● Records to use:
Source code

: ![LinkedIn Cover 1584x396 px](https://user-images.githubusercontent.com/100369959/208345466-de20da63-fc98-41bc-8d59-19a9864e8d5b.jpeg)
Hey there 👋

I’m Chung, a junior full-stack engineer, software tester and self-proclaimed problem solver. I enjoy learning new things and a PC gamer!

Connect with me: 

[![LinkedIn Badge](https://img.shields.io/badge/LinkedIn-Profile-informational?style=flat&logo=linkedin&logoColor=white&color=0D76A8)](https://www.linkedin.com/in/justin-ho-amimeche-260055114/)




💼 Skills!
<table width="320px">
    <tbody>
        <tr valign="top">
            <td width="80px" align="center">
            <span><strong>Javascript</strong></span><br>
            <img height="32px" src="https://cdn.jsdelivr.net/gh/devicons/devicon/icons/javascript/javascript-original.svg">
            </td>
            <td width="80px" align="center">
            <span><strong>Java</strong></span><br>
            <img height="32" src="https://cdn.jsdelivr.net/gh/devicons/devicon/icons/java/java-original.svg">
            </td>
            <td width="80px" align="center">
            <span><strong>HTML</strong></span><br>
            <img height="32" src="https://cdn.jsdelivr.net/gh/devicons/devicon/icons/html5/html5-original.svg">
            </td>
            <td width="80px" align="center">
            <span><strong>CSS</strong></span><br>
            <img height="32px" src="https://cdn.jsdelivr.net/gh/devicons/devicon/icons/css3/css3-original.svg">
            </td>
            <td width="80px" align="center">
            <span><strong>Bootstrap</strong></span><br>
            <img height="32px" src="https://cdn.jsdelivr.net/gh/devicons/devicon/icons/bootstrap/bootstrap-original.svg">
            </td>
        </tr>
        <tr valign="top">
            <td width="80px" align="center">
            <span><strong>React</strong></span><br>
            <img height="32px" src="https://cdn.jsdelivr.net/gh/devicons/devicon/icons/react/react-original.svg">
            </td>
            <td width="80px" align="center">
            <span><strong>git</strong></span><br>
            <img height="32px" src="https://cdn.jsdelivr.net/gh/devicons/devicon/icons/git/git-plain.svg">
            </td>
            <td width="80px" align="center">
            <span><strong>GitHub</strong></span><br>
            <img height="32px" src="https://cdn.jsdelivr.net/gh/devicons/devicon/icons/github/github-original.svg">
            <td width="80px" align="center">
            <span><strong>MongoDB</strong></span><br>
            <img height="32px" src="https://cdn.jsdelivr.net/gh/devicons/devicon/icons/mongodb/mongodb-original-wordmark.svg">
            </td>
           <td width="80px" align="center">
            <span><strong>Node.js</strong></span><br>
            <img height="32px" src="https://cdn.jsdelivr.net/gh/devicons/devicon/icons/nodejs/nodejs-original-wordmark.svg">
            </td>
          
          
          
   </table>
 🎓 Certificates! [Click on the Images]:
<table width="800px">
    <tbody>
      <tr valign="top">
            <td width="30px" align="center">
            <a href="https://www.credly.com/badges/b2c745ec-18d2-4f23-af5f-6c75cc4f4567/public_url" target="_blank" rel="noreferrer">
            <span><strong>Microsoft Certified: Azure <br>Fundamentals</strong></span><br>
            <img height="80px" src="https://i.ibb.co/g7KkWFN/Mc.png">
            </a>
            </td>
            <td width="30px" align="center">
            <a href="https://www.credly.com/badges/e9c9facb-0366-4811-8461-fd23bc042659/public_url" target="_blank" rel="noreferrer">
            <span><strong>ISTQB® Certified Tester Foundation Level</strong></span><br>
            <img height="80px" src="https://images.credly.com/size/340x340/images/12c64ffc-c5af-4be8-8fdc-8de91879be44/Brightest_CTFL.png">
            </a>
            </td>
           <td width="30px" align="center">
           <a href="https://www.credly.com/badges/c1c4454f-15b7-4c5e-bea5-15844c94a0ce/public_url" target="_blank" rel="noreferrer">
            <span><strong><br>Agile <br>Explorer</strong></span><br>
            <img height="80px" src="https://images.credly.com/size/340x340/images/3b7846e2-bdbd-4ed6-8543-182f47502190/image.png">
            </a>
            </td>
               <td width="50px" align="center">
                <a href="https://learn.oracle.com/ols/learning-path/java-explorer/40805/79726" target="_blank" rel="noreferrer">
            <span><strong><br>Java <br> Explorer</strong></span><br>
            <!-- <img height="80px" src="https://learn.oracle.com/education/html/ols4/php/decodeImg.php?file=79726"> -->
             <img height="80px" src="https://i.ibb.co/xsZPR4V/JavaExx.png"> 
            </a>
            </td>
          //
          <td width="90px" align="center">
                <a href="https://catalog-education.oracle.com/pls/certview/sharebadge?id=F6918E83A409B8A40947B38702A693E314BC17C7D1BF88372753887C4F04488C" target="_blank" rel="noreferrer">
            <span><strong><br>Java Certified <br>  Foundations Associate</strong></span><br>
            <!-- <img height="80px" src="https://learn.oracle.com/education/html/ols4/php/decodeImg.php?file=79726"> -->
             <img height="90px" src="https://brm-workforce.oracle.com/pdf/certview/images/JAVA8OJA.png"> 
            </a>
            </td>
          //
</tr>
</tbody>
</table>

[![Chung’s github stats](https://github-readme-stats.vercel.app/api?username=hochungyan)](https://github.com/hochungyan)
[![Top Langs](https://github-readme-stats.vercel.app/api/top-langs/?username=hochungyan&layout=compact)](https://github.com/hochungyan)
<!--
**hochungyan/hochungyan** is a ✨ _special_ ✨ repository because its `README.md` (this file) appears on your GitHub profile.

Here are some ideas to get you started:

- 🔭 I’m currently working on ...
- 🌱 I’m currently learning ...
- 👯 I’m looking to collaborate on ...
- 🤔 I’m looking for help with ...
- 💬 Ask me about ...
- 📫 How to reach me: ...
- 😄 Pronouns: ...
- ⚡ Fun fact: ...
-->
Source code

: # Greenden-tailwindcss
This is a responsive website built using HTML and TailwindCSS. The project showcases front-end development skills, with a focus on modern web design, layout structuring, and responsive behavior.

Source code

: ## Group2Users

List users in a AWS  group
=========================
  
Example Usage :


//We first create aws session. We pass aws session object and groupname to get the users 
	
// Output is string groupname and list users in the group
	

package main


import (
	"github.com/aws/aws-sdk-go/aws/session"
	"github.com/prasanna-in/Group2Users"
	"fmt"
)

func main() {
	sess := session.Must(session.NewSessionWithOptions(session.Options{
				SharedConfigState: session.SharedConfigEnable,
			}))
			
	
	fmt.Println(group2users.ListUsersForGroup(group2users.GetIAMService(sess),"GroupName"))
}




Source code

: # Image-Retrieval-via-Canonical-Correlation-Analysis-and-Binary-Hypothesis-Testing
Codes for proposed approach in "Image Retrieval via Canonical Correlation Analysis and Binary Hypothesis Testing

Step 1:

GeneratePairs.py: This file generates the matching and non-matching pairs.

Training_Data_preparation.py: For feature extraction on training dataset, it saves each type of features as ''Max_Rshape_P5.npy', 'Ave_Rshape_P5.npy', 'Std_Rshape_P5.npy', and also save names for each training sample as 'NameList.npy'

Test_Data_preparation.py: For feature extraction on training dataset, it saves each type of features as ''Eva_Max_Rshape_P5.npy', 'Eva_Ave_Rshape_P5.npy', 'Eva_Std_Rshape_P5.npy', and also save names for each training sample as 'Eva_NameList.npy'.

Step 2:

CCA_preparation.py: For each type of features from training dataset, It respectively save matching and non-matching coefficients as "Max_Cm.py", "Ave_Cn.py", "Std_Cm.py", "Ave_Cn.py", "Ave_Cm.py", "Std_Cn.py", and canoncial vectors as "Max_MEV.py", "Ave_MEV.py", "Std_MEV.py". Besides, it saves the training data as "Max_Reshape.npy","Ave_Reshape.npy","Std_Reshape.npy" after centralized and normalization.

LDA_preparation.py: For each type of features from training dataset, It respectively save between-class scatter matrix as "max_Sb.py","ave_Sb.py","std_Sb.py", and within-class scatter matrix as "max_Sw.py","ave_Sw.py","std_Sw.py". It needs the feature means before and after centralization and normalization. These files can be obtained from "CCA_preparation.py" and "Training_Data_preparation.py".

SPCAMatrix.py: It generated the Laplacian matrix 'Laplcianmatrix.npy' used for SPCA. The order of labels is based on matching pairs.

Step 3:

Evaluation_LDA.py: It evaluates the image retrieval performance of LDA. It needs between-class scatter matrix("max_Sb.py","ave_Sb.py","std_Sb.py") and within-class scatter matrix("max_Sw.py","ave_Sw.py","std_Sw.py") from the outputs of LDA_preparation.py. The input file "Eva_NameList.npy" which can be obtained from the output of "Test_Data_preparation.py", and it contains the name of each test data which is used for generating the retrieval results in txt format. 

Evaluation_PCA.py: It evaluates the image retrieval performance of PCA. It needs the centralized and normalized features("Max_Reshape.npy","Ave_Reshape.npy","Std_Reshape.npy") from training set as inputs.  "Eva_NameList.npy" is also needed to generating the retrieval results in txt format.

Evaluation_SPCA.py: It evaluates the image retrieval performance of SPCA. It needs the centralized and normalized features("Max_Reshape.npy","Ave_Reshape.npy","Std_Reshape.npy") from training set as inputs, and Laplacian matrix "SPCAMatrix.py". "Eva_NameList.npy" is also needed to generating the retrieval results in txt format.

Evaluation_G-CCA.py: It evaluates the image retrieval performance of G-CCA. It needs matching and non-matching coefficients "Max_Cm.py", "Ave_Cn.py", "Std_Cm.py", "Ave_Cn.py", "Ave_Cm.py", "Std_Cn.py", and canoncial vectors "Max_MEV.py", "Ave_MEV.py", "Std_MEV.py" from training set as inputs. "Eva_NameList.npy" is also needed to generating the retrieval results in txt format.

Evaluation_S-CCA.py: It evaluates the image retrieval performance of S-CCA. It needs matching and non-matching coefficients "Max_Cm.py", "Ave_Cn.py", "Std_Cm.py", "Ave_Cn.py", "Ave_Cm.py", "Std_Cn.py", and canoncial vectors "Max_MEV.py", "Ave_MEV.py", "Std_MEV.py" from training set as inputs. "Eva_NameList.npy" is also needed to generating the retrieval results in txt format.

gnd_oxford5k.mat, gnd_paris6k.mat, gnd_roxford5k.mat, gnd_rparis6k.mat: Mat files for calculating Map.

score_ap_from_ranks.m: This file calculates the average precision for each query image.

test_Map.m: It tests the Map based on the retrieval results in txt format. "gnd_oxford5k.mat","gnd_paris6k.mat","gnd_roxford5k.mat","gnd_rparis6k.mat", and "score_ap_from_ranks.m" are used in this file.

● How to complete this task:
Extract the lines of the preceding material that run from the line with "GeneratePairs.py: This file" through the line with "Training_Data_preparation.py: For feature", inclusive, reproducing them exactly and adding nothing.

● Completed exercise:
GeneratePairs.py: This file generates the matching and non-matching pairs.

Training_Data_preparation.py: For feature extraction on training dataset, it saves each type of features as ''Max_Rshape_P5.npy', 'Ave_Rshape_P5.npy', 'Std_Rshape_P5.npy', and also save names for each training sample as 'NameList.npy'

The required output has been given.